The fourth driver, of course, is Bubba Wallace. In a display of high-risk road rage last weekend at Las Vegas Motor Speedway, the driver of the No. 45 Toyota aimed his car at Kyle Larson’s Chevy. It was an act of frustration after Larson moved him up the track and into the outer wall.

Wallace succeeded in tagging Larson hard. In the process, though, he launched Larson up the track, where the No. 5 Chevy clipped Christopher Bell’s Toyota. It took all three cars out of the race, and it was costly all the way around.

Bell is still alive in the semifinal round of the playoffs. Finishing 34th cost him in a major fashion, and he came to Homestead-Miami this weekend last among the eight semifinalists and 23 points below the cut line.

Larson was already out of the playoffs, but his No. 5 Chevy is still alive for the owners’ championship, the standings for which determine how NASCAR distributes money at the end of the season. He could have been leading the standings after Las Vegas; instead, he began this weekend in fourth place.

Wallace, of course, paid in the form of a suspension. NASCAR officials parked him for one race because of his dangerous action. With Wallace out, 23XI Racing enlisted John Hunter Nemechek to drive the “45” this weekend.

The driver watches the playoff race from the 23XI offices

RELATED: Bubba Wallace Went After Kyle Larson, but It’s Christopher Bell Who Should Be Upset

Being sentenced to a week off from competing because of his action in Las Vegas made Bubba Wallace persona non grata at Homestead-Miami Speedway for the Dixie Vodka 400.

Among other things, the development created the oddity of 23XI Racing fielding both its cars without their regular drivers in the season’s third-to-last Cup Series race. Ty Gibbs has been subbing for Kurt Busch since mid-summer, and Wallace’s absence led 23XI and Toyota to ask John Hunter Nemechek to fill in for Wallace.

For his part, Wallace remained largely quiet during the week. He reportedly apologized to Christopher Bell on Sunday as 23XI and Joe Gibbs Racing flew home on a shared charter. Other than a tweet on Monday in which he apologized to a number of people (but not Kyle Larson), Wallace shut down his Twitter presence.

The silence ended minutes before Sunday’s race in South Florida.

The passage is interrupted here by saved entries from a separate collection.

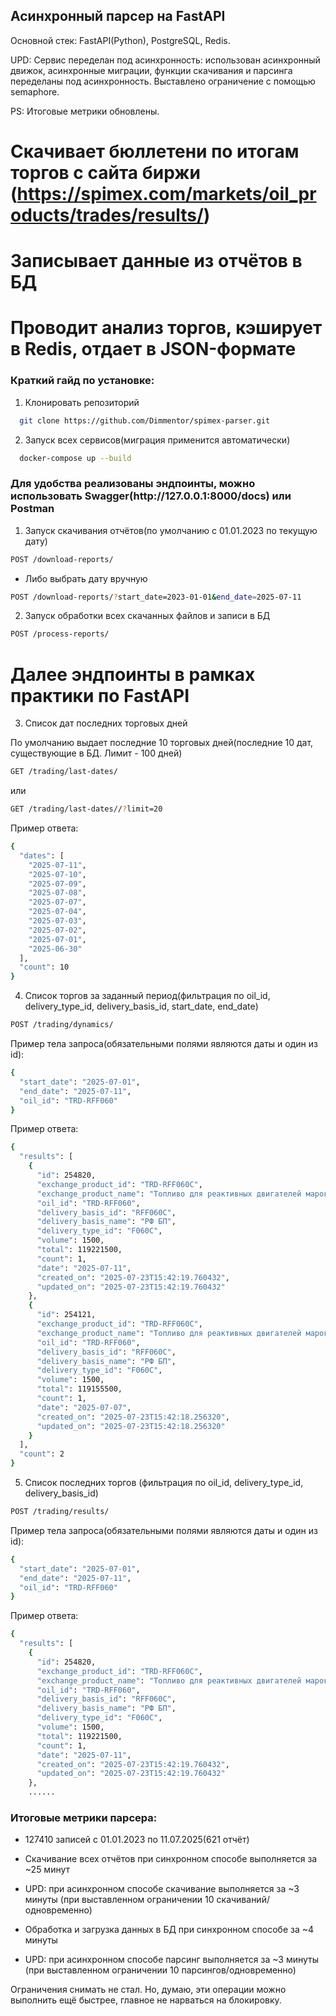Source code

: <h2>Асинхронный парсер на FastAPI</h2>

Основной стек: FastAPI(Python), PostgreSQL, Redis.

UPD: Сервис переделан под асинхронность: использован асинхронный движок, асинхронные миграции, функции скачивания
и парсинга переделаны под асинхронность. Выставлено ограничение с помощью semaphore.

PS: Итоговые метрики обновлены.

# Скачивает бюллетени по итогам торгов с сайта биржи (https://spimex.com/markets/oil_products/trades/results/)

# Записывает данные из отчётов в БД

# Проводит анализ торгов, кэширует в Redis, отдает в JSON-формате

<h3>Краткий гайд по установке:</h3>

1) Клонировать репозиторий

```sh
  git clone https://github.com/Dimmentor/spimex-parser.git
```

2) Запуск всех сервисов(миграция применится автоматически)

```sh
  docker-compose up --build
```


<h3>Для удобства реализованы эндпоинты, можно использовать Swagger(http://127.0.0.1:8000/docs) или Postman</h3>

1) Запуск скачивания отчётов(по умолчанию с 01.01.2023 по текущую дату)

```sh
POST /download-reports/
```

* Либо выбрать дату вручную

```sh
POST /download-reports/?start_date=2023-01-01&end_date=2025-07-11
```

2) Запуск обработки всех скачанных файлов и записи в БД

```sh
POST /process-reports/
```

# Далее эндпоинты в рамках практики по FastAPI

3) Список дат последних торговых дней

По умолчанию выдает последние 10 торговых дней(последние 10 дат, существующие в БД. Лимит - 100 дней)

```sh
GET /trading/last-dates/
```

или

```sh
GET /trading/last-dates//?limit=20
```

Пример ответа:

```sh
{
  "dates": [
    "2025-07-11",
    "2025-07-10",
    "2025-07-09",
    "2025-07-08",
    "2025-07-07",
    "2025-07-04",
    "2025-07-03",
    "2025-07-02",
    "2025-07-01",
    "2025-06-30"
  ],
  "count": 10
}
```

4) Список торгов за заданный период(фильтрация по oil_id, delivery_type_id, delivery_basis_id, start_date, end_date)

```sh
POST /trading/dynamics/
```

Пример тела запроса(обязательными полями являются даты и один из id):

```sh
{
  "start_date": "2025-07-01",
  "end_date": "2025-07-11",
  "oil_id": "TRD-RFF060"
}
```

Пример ответа:

```sh
{
  "results": [
    {
      "id": 254820,
      "exchange_product_id": "TRD-RFF060C",
      "exchange_product_name": "Топливо для реактивных двигателей марок РТ в/с ТС-1 в/с, РФ БП (ст. назначения)",
      "oil_id": "TRD-RFF060",
      "delivery_basis_id": "RFF060C",
      "delivery_basis_name": "РФ БП",
      "delivery_type_id": "F060C",
      "volume": 1500,
      "total": 119221500,
      "count": 1,
      "date": "2025-07-11",
      "created_on": "2025-07-23T15:42:19.760432",
      "updated_on": "2025-07-23T15:42:19.760432"
    },
    {
      "id": 254121,
      "exchange_product_id": "TRD-RFF060C",
      "exchange_product_name": "Топливо для реактивных двигателей марок РТ в/с ТС-1 в/с, РФ БП (ст. назначения)",
      "oil_id": "TRD-RFF060",
      "delivery_basis_id": "RFF060C",
      "delivery_basis_name": "РФ БП",
      "delivery_type_id": "F060C",
      "volume": 1500,
      "total": 119155500,
      "count": 1,
      "date": "2025-07-07",
      "created_on": "2025-07-23T15:42:18.256320",
      "updated_on": "2025-07-23T15:42:18.256320"
    }
  ],
  "count": 2
}
```

5) Список последних торгов (фильтрация по oil_id, delivery_type_id, delivery_basis_id)

```sh
POST /trading/results/
```

Пример тела запроса(обязательными полями являются даты и один из id):

```sh
{
  "start_date": "2025-07-01",
  "end_date": "2025-07-11",
  "oil_id": "TRD-RFF060"
}
```


Пример ответа:
```sh
{
  "results": [
    {
      "id": 254820,
      "exchange_product_id": "TRD-RFF060C",
      "exchange_product_name": "Топливо для реактивных двигателей марок РТ в/с ТС-1 в/с, РФ БП (ст. назначения)",
      "oil_id": "TRD-RFF060",
      "delivery_basis_id": "RFF060C",
      "delivery_basis_name": "РФ БП",
      "delivery_type_id": "F060C",
      "volume": 1500,
      "total": 119221500,
      "count": 1,
      "date": "2025-07-11",
      "created_on": "2025-07-23T15:42:19.760432",
      "updated_on": "2025-07-23T15:42:19.760432"
    },
    ......
```

<h3>Итоговые метрики парсера:</h3>

* 127410 записей с 01.01.2023 по 11.07.2025(621 отчёт)

* Скачивание всех отчётов при синхронном способе выполняется за ~25 минут
* UPD: при асинхронном способе скачивание выполняется за ~3 минуты (при выставленном ограничении 10
  скачиваний/одновременно)

* Обработка и загрузка данных в БД при синхронном способе за ~4 минуты
* UPD: при асинхронном способе парсинг выполняется за ~3 минуты (при выставленном ограничении 10 парсингов/одновременно)

Ограничения снимать не стал. Но, думаю, эти операции можно выполнить ещё быстрее, главное не нарваться на блокировку.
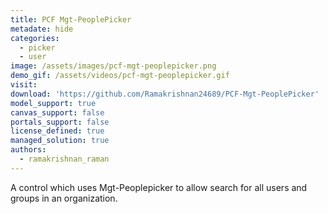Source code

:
 ```yaml
---
title: PCF Mgt-PeoplePicker
metadate: hide
categories:
  - picker
  - user
image: /assets/images/pcf-mgt-peoplepicker.png
demo_gif: /assets/videos/pcf-mgt-peoplepicker.gif
visit: 
download: 'https://github.com/Ramakrishnan24689/PCF-Mgt-PeoplePicker'
model_support: true
canvas_support: false
portals_support: false
license_defined: true
managed_solution: true
authors:
  - ramakrishnan_raman
---
```

A control which uses Mgt-Peoplepicker to allow search for all users and groups in an organization.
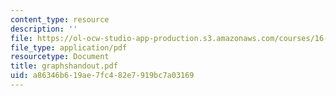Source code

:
```yaml
---
content_type: resource
description: ''
file: https://ol-ocw-studio-app-production.s3.amazonaws.com/courses/16-01-unified-engineering-i-ii-iii-iv-fall-2005-spring-2006/a86346b619ae7fc482e7919bc7a03169_graphshandout.pdf
file_type: application/pdf
resourcetype: Document
title: graphshandout.pdf
uid: a86346b6-19ae-7fc4-82e7-919bc7a03169
---
```

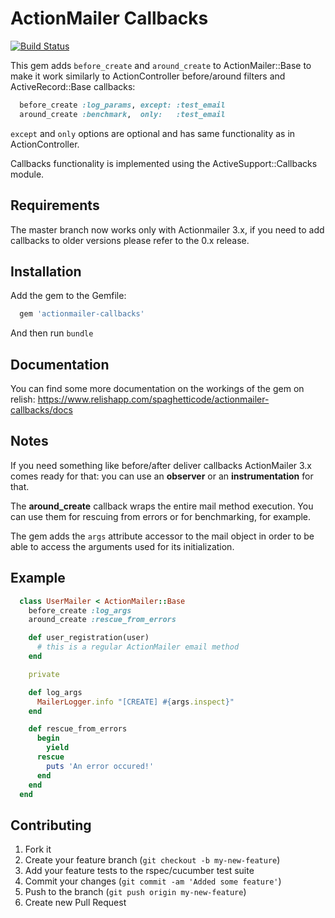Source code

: # ActionMailer Callbacks

[![Build Status](https://secure.travis-ci.org/spaghetticode/actionmailer-callbacks.png)](http://travis-ci.org/spaghetticode/actionmailer-callbacks)

This gem adds ```before_create``` and ```around_create``` to ActionMailer::Base
to  make it work similarly to ActionController before/around filters and
ActiveRecord::Base callbacks:

```ruby
  before_create :log_params, except: :test_email
  around_create :benchmark,  only:   :test_email
```

```except``` and ```only``` options are optional and has same functionality as in
ActionController.

Callbacks functionality is implemented using the ActiveSupport::Callbacks module.


## Requirements

The master branch now works only with Actionmailer 3.x, if you need to add
callbacks to older versions please refer to the 0.x release.


## Installation

Add the gem to the Gemfile:

```ruby
  gem 'actionmailer-callbacks'
```

And then run ```bundle```


## Documentation

You can find some more documentation on the workings of the gem on relish:
https://www.relishapp.com/spaghetticode/actionmailer-callbacks/docs


## Notes

If you need something like before/after deliver callbacks ActionMailer 3.x comes
ready for that: you can use an **observer** or an **instrumentation** for that.

The **around_create** callback wraps the entire mail method execution. You can
use them for rescuing from errors or for benchmarking, for example.

The gem adds the ```args``` attribute accessor to the mail object in order to
be able to access the arguments used for its initialization.

## Example

```ruby
  class UserMailer < ActionMailer::Base
    before_create :log_args
    around_create :rescue_from_errors

    def user_registration(user)
      # this is a regular ActionMailer email method
    end

    private

    def log_args
      MailerLogger.info "[CREATE] #{args.inspect}"
    end

    def rescue_from_errors
      begin
        yield
      rescue
        puts 'An error occured!'
      end
    end
  end
```


## Contributing

1. Fork it
2. Create your feature branch (`git checkout -b my-new-feature`)
3. Add your feature tests to the rspec/cucumber test suite
4. Commit your changes (`git commit -am 'Added some feature'`)
5. Push to the branch (`git push origin my-new-feature`)
6. Create new Pull Request

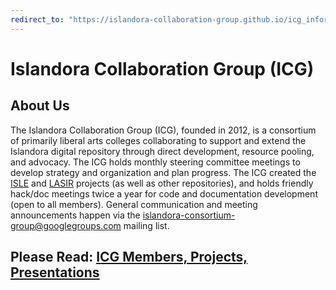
 ```yaml
---
redirect_to: "https://islandora-collaboration-group.github.io/icg_information/"
---
```


# Islandora Collaboration Group (ICG)

## About Us

The Islandora Collaboration Group (ICG), founded in 2012, is a consortium of primarily liberal arts colleges collaborating to support and extend the Islandora digital repository through direct development, resource pooling, and advocacy. The ICG holds monthly steering committee meetings to develop strategy and organization and plan progress. The ICG created the [ISLE](https://github.com/Islandora-Collaboration-Group/ISLE) and [LASIR](https://github.com/Islandora-Collaboration-Group/LASIR) projects (as well as other repositories), and holds friendly hack/doc meetings twice a year for code and documentation development (open to all members). General communication and meeting announcements happen via the islandora-consortium-group@googlegroups.com mailing list.

## Please Read: [ICG Members, Projects, Presentations](http://islandora-collaboration-group.github.io/icg_information/)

Wallace posted a picture from what appears to be an office in the 23XI shop in Mooresville, North Carolina. All teams typically have staff monitoring the race from home, tracking real-time data and occasionally picking up intel about other teams from the pit reporters on the TV broadcast.

We only see the driver’s knee as he’s seated in from of three large-screen monitors.

The caption: “Just @DoorDash‘d some Humble Pie for lunch. Ready to sit back and help @23XIRacing get it done today.”

He concluded the message with a clenched fist emoji.

“Humble Pie” might indeed be a favorite local cuisine, but the intended message was obvious.